WHAT THIS TASK INVOLVES: A verbatim transcript of the data below is required, images omitted.
»»
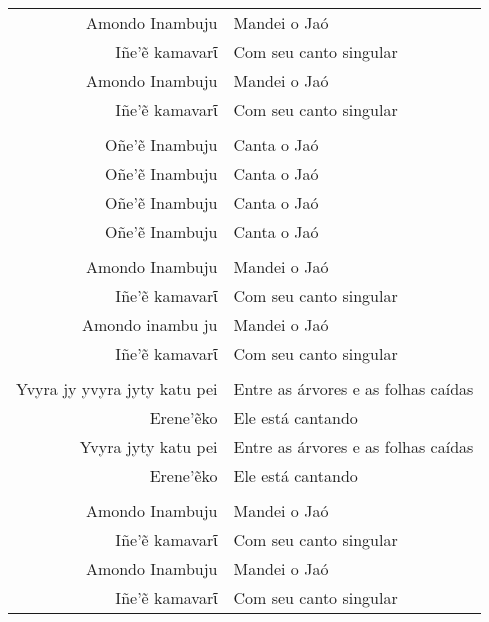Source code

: \begin{table}[]
\begin{tabular}{rl}
Amondo Inambuju          & Mandei o Jaó           \\
Iñe'ẽ kamavarῖ\footnotemark{}          & Com seu canto singular           \\
Amondo Inambuju  		& Mandei o Jaó \\
Iñe'ẽ kamavarῖ          & Com seu canto singular           \\
                  &                     \\
Oñe'ẽ Inambuju\footnotemark{}          & Canta o Jaó           \\
Oñe'ẽ Inambuju          & Canta o Jaó           \\
Oñe'ẽ Inambuju  		& Canta o Jaó \\
Oñe'ẽ Inambuju          & Canta o Jaó           \\
                  &                     \\
Amondo Inambuju          & Mandei o Jaó           \\
Iñe'ẽ kamavarῖ          & Com seu canto singular           \\
Amondo inambu ju  		& Mandei o Jaó \\
Iñe'ẽ kamavarῖ          & Com seu canto singular           \\
                  &                     \\
Yvyra jy yvyra jyty katu pei          & Entre as árvores e as folhas caídas           \\
Erene'ẽko          & Ele está cantando           \\
Yvyra jyty katu pei  		& Entre as árvores e as folhas caídas \\
Erene'ẽko          & Ele está cantando           \\
                  &                     \\
Amondo Inambuju          & Mandei o Jaó           \\
Iñe'ẽ kamavarῖ          & Com seu canto singular           \\
Amondo Inambuju  		& Mandei o Jaó \\
Iñe'ẽ kamavarῖ          & Com seu canto singular           \\
\end{tabular}
\end{table}




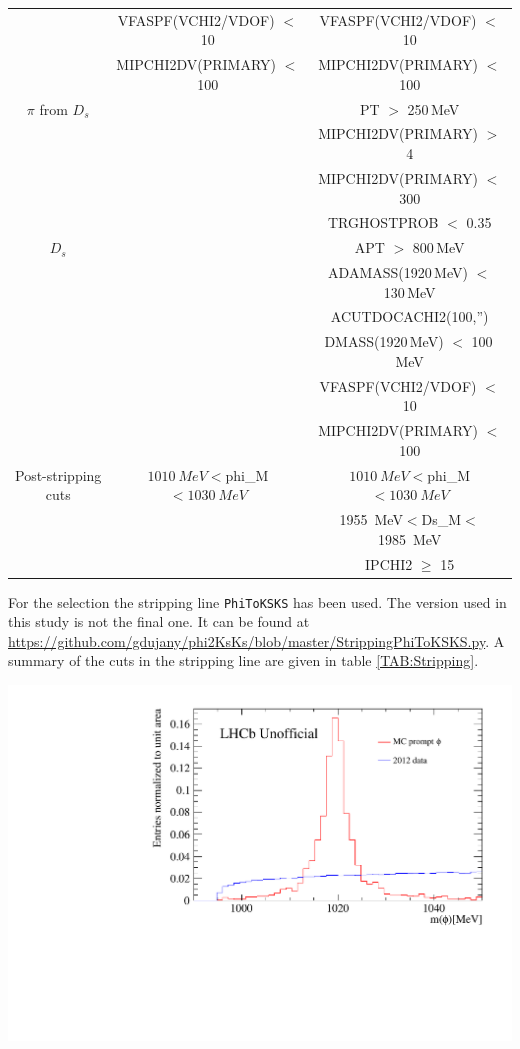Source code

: \begin{center}
{\begin{tabular}{c|cc}
&VFASPF(VCHI2/VDOF) $<$ 10 & VFASPF(VCHI2/VDOF) $<$ 10\\
&MIPCHI2DV(PRIMARY) $<$ 100 & MIPCHI2DV(PRIMARY) $<$ 100\\
\hline
$\pi$ from $D_s$ &&PT $>$ 250\,MeV\\
&&MIPCHI2DV(PRIMARY) $>$ 4\\
&&MIPCHI2DV(PRIMARY) $<$ 300\\
&&TRGHOSTPROB $<$ 0.35\\
\hline
$D_s$ &&APT $>$ 800\,MeV\\
&&ADAMASS(1920\,MeV) $<$ 130\,MeV\\
&&ACUTDOCACHI2(100,'')\\
&&DMASS(1920\,MeV) $<$ 100\,MeV\\
&&VFASPF(VCHI2/VDOF) $<$ 10\\
&&MIPCHI2DV(PRIMARY) $<$ 100\\
\hline
Post-stripping cuts & $\SI{1010}{MeV}<$phi\_M$<\SI{1030}{MeV}$ &$\SI{1010}{MeV}<$phi\_M$<\SI{1030}{MeV}$\\
&&\SI{1955}{MeV}$<$Ds\_M$<$\SI{1985}{MeV}\\
&&IPCHI2 $\geq$ 15
\end{tabular} }
\label{TAB:Stripping}
\end{center}

For the selection the stripping line \verb!PhiToKSKS! has been used. The version used in this study is not the final one. It can be found at \url{https://github.com/gdujany/phi2KsKs/blob/master/StrippingPhiToKSKS.py}. A summary of the cuts in the stripping line are given in table \ref{TAB:Stripping}.





\begin{center}
\includegraphics[height = .49\textwidth]{figs/m_phi_incl.pdf}
\label{FIG:IM1}
\end{center}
««
OUTPUT OF THE EXERCISE:
Source code

: \begin{table}[]
\begin{tabular}{rl}
Amondo Inambuju          & Mandei o Jaó           \\
Iñe'ẽ kamavarῖ\footnotemark{}          & Com seu canto singular           \\
Amondo Inambuju  		& Mandei o Jaó \\
Iñe'ẽ kamavarῖ          & Com seu canto singular           \\
                  &                     \\
Oñe'ẽ Inambuju\footnotemark{}          & Canta o Jaó           \\
Oñe'ẽ Inambuju          & Canta o Jaó           \\
Oñe'ẽ Inambuju  		& Canta o Jaó \\
Oñe'ẽ Inambuju          & Canta o Jaó           \\
                  &                     \\
Amondo Inambuju          & Mandei o Jaó           \\
Iñe'ẽ kamavarῖ          & Com seu canto singular           \\
Amondo inambu ju  		& Mandei o Jaó \\
Iñe'ẽ kamavarῖ          & Com seu canto singular           \\
                  &                     \\
Yvyra jy yvyra jyty katu pei          & Entre as árvores e as folhas caídas           \\
Erene'ẽko          & Ele está cantando           \\
Yvyra jyty katu pei  		& Entre as árvores e as folhas caídas \\
Erene'ẽko          & Ele está cantando           \\
                  &                     \\
Amondo Inambuju          & Mandei o Jaó           \\
Iñe'ẽ kamavarῖ          & Com seu canto singular           \\
Amondo Inambuju  		& Mandei o Jaó \\
Iñe'ẽ kamavarῖ          & Com seu canto singular           \\
\end{tabular}
\end{table}




Source code

: \begin{center}
{\begin{tabular}{c|cc}
&VFASPF(VCHI2/VDOF) $<$ 10 & VFASPF(VCHI2/VDOF) $<$ 10\\
&MIPCHI2DV(PRIMARY) $<$ 100 & MIPCHI2DV(PRIMARY) $<$ 100\\
\hline
$\pi$ from $D_s$ &&PT $>$ 250\,MeV\\
&&MIPCHI2DV(PRIMARY) $>$ 4\\
&&MIPCHI2DV(PRIMARY) $<$ 300\\
&&TRGHOSTPROB $<$ 0.35\\
\hline
$D_s$ &&APT $>$ 800\,MeV\\
&&ADAMASS(1920\,MeV) $<$ 130\,MeV\\
&&ACUTDOCACHI2(100,'')\\
&&DMASS(1920\,MeV) $<$ 100\,MeV\\
&&VFASPF(VCHI2/VDOF) $<$ 10\\
&&MIPCHI2DV(PRIMARY) $<$ 100\\
\hline
Post-stripping cuts & $\SI{1010}{MeV}<$phi\_M$<\SI{1030}{MeV}$ &$\SI{1010}{MeV}<$phi\_M$<\SI{1030}{MeV}$\\
&&\SI{1955}{MeV}$<$Ds\_M$<$\SI{1985}{MeV}\\
&&IPCHI2 $\geq$ 15
\end{tabular} }
\label{TAB:Stripping}
\end{center}

For the selection the stripping line \verb!PhiToKSKS! has been used. The version used in this study is not the final one. It can be found at \url{https://github.com/gdujany/phi2KsKs/blob/master/StrippingPhiToKSKS.py}. A summary of the cuts in the stripping line are given in table \ref{TAB:Stripping}.





\begin{center}
\includegraphics[height = .49\textwidth]{figs/m_phi_incl.pdf}
\label{FIG:IM1}
\end{center}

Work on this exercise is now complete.